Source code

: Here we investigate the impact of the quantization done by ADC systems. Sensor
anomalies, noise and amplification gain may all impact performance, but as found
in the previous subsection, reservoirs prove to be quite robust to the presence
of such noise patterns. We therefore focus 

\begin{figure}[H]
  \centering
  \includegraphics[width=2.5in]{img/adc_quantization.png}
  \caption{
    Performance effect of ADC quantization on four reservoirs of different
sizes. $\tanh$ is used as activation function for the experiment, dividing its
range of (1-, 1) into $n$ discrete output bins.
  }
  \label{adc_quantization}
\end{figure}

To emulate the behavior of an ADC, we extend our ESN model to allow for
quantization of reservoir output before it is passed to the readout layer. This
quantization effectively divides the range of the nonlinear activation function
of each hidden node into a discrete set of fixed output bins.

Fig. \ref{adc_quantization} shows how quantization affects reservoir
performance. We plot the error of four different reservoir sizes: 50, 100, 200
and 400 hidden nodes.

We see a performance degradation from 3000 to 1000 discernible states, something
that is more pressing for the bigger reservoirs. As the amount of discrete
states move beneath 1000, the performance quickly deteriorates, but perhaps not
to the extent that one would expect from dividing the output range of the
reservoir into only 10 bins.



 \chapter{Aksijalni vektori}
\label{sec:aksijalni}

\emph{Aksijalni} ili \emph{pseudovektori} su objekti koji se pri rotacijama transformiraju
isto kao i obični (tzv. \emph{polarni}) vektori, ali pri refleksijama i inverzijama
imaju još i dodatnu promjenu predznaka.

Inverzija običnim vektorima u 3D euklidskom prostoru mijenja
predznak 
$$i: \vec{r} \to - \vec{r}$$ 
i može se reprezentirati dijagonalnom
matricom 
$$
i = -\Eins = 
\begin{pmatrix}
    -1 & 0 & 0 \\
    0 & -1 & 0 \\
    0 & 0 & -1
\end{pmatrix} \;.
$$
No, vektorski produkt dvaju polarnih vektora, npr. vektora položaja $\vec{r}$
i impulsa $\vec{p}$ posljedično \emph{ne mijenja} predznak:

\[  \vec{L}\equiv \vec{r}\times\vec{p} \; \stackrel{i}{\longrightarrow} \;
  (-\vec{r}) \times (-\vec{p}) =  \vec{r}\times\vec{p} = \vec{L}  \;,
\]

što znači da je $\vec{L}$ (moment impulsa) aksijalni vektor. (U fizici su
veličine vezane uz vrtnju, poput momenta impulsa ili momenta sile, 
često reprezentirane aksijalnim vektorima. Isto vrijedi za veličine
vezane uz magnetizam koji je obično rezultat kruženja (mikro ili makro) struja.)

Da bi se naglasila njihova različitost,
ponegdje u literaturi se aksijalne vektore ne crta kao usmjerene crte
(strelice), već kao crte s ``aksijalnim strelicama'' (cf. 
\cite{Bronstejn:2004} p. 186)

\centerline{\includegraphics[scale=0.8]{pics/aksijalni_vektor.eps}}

########################################

Restate, word for word and with nothing added, the lines from the beginning of the records above through the line that contains "We see a performance".

Source code

: Here we investigate the impact of the quantization done by ADC systems. Sensor
anomalies, noise and amplification gain may all impact performance, but as found
in the previous subsection, reservoirs prove to be quite robust to the presence
of such noise patterns. We therefore focus 

\begin{figure}[H]
  \centering
  \includegraphics[width=2.5in]{img/adc_quantization.png}
  \caption{
    Performance effect of ADC quantization on four reservoirs of different
sizes. $\tanh$ is used as activation function for the experiment, dividing its
range of (1-, 1) into $n$ discrete output bins.
  }
  \label{adc_quantization}
\end{figure}

To emulate the behavior of an ADC, we extend our ESN model to allow for
quantization of reservoir output before it is passed to the readout layer. This
quantization effectively divides the range of the nonlinear activation function
of each hidden node into a discrete set of fixed output bins.

Fig. \ref{adc_quantization} shows how quantization affects reservoir
performance. We plot the error of four different reservoir sizes: 50, 100, 200
and 400 hidden nodes.

We see a performance degradation from 3000 to 1000 discernible states, something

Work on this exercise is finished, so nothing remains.